(THE PROBLEM) In the data below, find each line containing the string "large" and return it.

*** Opening TASK INPUTS ***

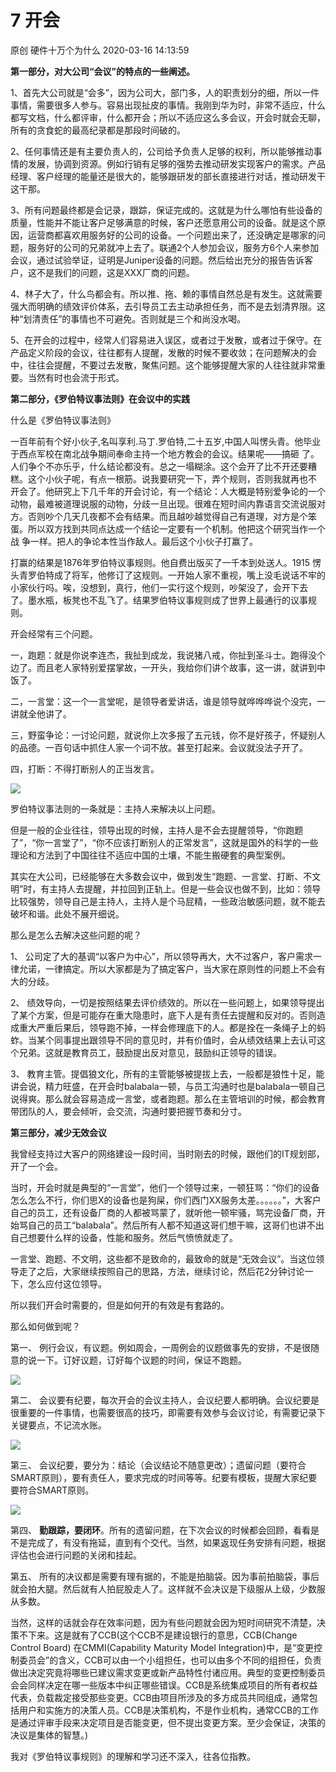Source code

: 7 开会
=================

原创 硬件十万个为什么 2020-03-16 14:13:59

**第一部分，对大公司“会议”的特点的一些阐述。**

1、首先大公司就是“会多”，因为公司大，部门多，人的职责划分的细，所以一件事情，需要很多人参与。容易出现扯皮的事情。我刚到华为时，非常不适应，什么都写文档，什么都评审，什么都开会；所以不适应这么多会议，开会时就会无聊，所有的贪食蛇的最高纪录都是那段时间破的。

2、任何事情还是有主要负责人的，公司给予负责人足够的权利，所以能够推动事情的发展，协调到资源。例如行销有足够的强势去推动研发实现客户的需求。产品经理、客户经理的能量还是很大的，能够跟研发的部长直接进行对话，推动研发干这干那。

3、所有问题最终都是会记录，跟踪，保证完成的。这就是为什么哪怕有些设备的质量，性能并不能让客户足够满意的时候，客户还愿意用公司的设备。就是这个原因，运营商都喜欢用服务好的公司的设备。一个问题出来了，还没确定是哪家的问题，服务好的公司的兄弟就冲上去了。联通2个人参加会议，服务方6个人来参加会议，通过试验举证，证明是Juniper设备的问题。然后给出充分的报告告诉客户，这不是我们的问题，这是XXX厂商的问题。

4、林子大了，什么鸟都会有。所以推、拖、赖的事情自然总是有发生。这就需要强大而明确的绩效评价体系，去引导员工去主动承担任务，而不是去划清界限。这种“划清责任”的事情也不可避免。否则就是三个和尚没水喝。

5、在开会的过程中，经常人们容易进入误区，或者过于发散，或者过于保守。在产品定义阶段的会议，往往都有人提醒，发散的时候不要收敛；在问题解决的会中，往往会提醒，不要过去发散，聚焦问题。这个能够提醒大家的人往往就非常重要。当然有时也会流于形式。

**第二部分，《罗伯特议事法则》在会议中的实践**

什么是《罗伯特议事法则》

一百年前有个好小伙子,名叫享利.马丁.罗伯特,二十五岁,中国人叫愣头青。他毕业于西点军校在南北战争期间奉命主持一个地方教会的会议。结果呢——搞砸 了。人们争个不亦乐乎，什么结论都没有。总之一塌糊涂。这个会开了比不开还要糟糕。这个小伙子呢，有点一根筋。说我要研究一下，弄个规则，否则我就再也不 开会了。他研究上下几千年的开会讨论，有一个结论：人大概是特别爱争论的一个动物，最难被道理说服的动物，分歧一旦出现。很难在短时间内靠语言交流说服对 方。否则吵个几天几夜都不会有结果。而且越吵越觉得自己有道理，对方是个笨蛋。所以双方找到共同点达成一个结论一定要有一个机制。他把这个研究当作一个战 争一样。把人的争论本性当作敌人。最后这个小伙子打赢了。

打赢的结果是1876年罗伯特议事规则。他自费出版买了一千本到处送人。1915 愣头青罗伯特成了将军，他修订了这规则。一开始人家不重视，嘴上没毛说话不牢的小家伙行吗。唉，没想到，真行，他们一实行这个规则，吵架没了，会开下去 了。墨水瓶，板凳也不乱飞了。结果罗伯特议事规则成了世界上最通行的议事规则。

开会经常有三个问题。

一，跑题：就是你说李连杰，我扯到成龙，我说猪八戒，你扯到圣斗士。跑得没个边了。而且老人家特别爱摆掌故，一开头，我给你们讲个故事，这一讲，就讲到中饭了。

二，一言堂：这一个一言堂呢，是领导者爱讲话，谁是领导就哗哗哗说个没完，一讲就全他讲了。

三，野蛮争论：一讨论问题，就说你上次多报了五元钱，你不是好孩子，怀疑别人的品德。一百句话中抓住人家一个词不放。甚至打起来。会议就没法子开了。

四，打断：不得打断别人的正当发言。

![](http://p9.pstatp.com/large/pgc-image/28ec40c575bf4c72b410fa9a666f3b4e)

罗伯特议事法则的一条就是：主持人来解决以上问题。

但是一般的企业往往，领导出现的时候，主持人是不会去提醒领导，“你跑题了”，“你一言堂了”，“你不应该打断别人的正常发言”，这就是国外的科学的一些理论和方法到了中国往往不适应中国的土壤，不能生搬硬套的典型案例。

其实在大公司，已经能够在大多数会议中，做到发生“跑题、一言堂、打断、不文明”时，有主持人去提醒，并拉回到正轨上。但是一些会议也做不到，比如：领导比较强势，领导自己是主持人，主持人是个马屁精，一些政治敏感问题，就不能去破坏和谐。此处不展开细说。

那么是怎么去解决这些问题的呢？

1、 公司定了大的基调“以客户为中心”，所以领导再大，大不过客户，客户需求一律允诺，一律搞定。所以大家都是为了搞定客户，当大家在原则性的问题上不会有大的分歧。

2、 绩效导向，一切是按照结果去评价绩效的。所以在一些问题上，如果领导提出了某个方案，但是可能存在重大隐患时，底下人是有责任去提醒和反对的。否则造成重大严重后果后，领导跑不掉，一样会修理底下的人。都是拴在一条绳子上的蚂蚱。当某个同事提出跟领导不同的意见时，并有价值时，会从绩效结果上去认可这个兄弟。这就是教育员工，鼓励提出反对意见，鼓励纠正领导的错误。

3、 教育主管。提倡狼文化，所有的主管能够被提拔上去，一般都是狼性十足，能讲会说，精力旺盛，在开会时balabala一顿，与员工沟通时也是balabala一顿自己说得爽。那么就会容易造成一言堂，或者跑题。那么在主管培训的时候，都会教育带团队的人，要会倾听，会交流，沟通时要把握节奏和分寸。

**第三部分，减少无效会议**

我曾经支持过大客户的网络建设一段时间，当时刚去的时候，跟他们的IT规划部，开了一个会。

当时，开会时就是典型的“一言堂”，他们一个领导过来，一顿狂骂：“你们的设备怎么怎么不行，你们思X的设备也是狗屎，你们西门XX服务太差。。。。。。”，大客户自己的员工，还有设备厂商的人都被骂蒙了，就听他一顿牢骚，骂完设备厂商，开始骂自己的员工“balabala”。然后所有人都不知道这哥们想干嘛，这哥们也讲不出自己想要什么样的设备，性能和服务。然后气愤愤就走了。

一言堂、跑题、不文明，这些都不是致命的，最致命的就是“无效会议”。当这位领导走了之后，大家继续按照自己的思路，方法，继续讨论，然后花2分钟讨论一下，怎么应付这位领导。

所以我们开会时需要的，但是如何开的有效是有套路的。

那么如何做到呢？

第一、 例行会议，有议题。例如周会，一周例会的议题做事先的安排，不是很随意的说一下。订好议题，订好每个议题的时间，保证不跑题。

![](http://p3.pstatp.com/large/pgc-image/9f66e0fd046e4b608daec90d95b72207)

第二、 会议要有纪要，每次开会的会议主持人，会议纪要人都明确。会议纪要是很重要的一件事情，也需要很高的技巧，即需要有效参与会议讨论，有需要记录下关键要点，不记流水账。

![](http://p3.pstatp.com/large/pgc-image/dfa1f47c27bb4380b83b0d2448ec995b)

第三、 会议纪要，要分为：结论（会议结论不随意更改）；遗留问题（要符合SMART原则），要有责任人，要求完成的时间等等。纪要有模板，提醒大家纪要要符合SMART原则。

![](http://p1.pstatp.com/large/pgc-image/0c128da4252043aca6287ef2f703b821)

第四、 **勤跟踪，要闭环**。所有的遗留问题，在下次会议的时候都会回顾，看看是不是完成了，有没有拖延，直到有个交代。当然，如果返现任务安排有问题，根据评估也会进行问题的关闭和挂起。

第五、 所有的决议都是需要有理有据的，不能是拍脑袋。因为事前拍脑袋，事后就会拍大腿。然后就有人拍屁股走人了。这样就不会决议是下级服从上级，少数服从多数。

当然，这样的话就会存在效率问题，因为有些问题就会因为短时间研究不清楚，决策不下来。这是就有了CCB(这个CCB不是建设银行的意思，CCB(Change Control Board) 在CMMI(Capability Maturity Model Integration)中，是“变更控制委员会”的含义，CCB可以由一个小组担任，也可以由多个不同的组担任，负责做出决定究竟将哪些已建议需求变更或新产品特性付诸应用。典型的变更控制委员会会同样决定在哪一些版本中纠正哪些错误。CCB是系统集成项目的所有者权益代表，负载裁定接受那些变更。CCB由项目所涉及的多方成员共同组成，通常包括用户和实施方的决策人员。CCB是决策机构，不是作业机构，通常CCB的工作是通过评审手段来决定项目是否能变更，但不提出变更方案。至少会保证，决策的决议是集体的智慧。)

我对《罗伯特议事规则》的理解和学习还不深入，往各位指教。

*** Closing TASK INPUTS ***

(RESPONSE BOX)
![](http://p9.pstatp.com/large/pgc-image/28ec40c575bf4c72b410fa9a666f3b4e)
![](http://p3.pstatp.com/large/pgc-image/9f66e0fd046e4b608daec90d95b72207)
![](http://p3.pstatp.com/large/pgc-image/dfa1f47c27bb4380b83b0d2448ec995b)
![](http://p1.pstatp.com/large/pgc-image/0c128da4252043aca6287ef2f703b821)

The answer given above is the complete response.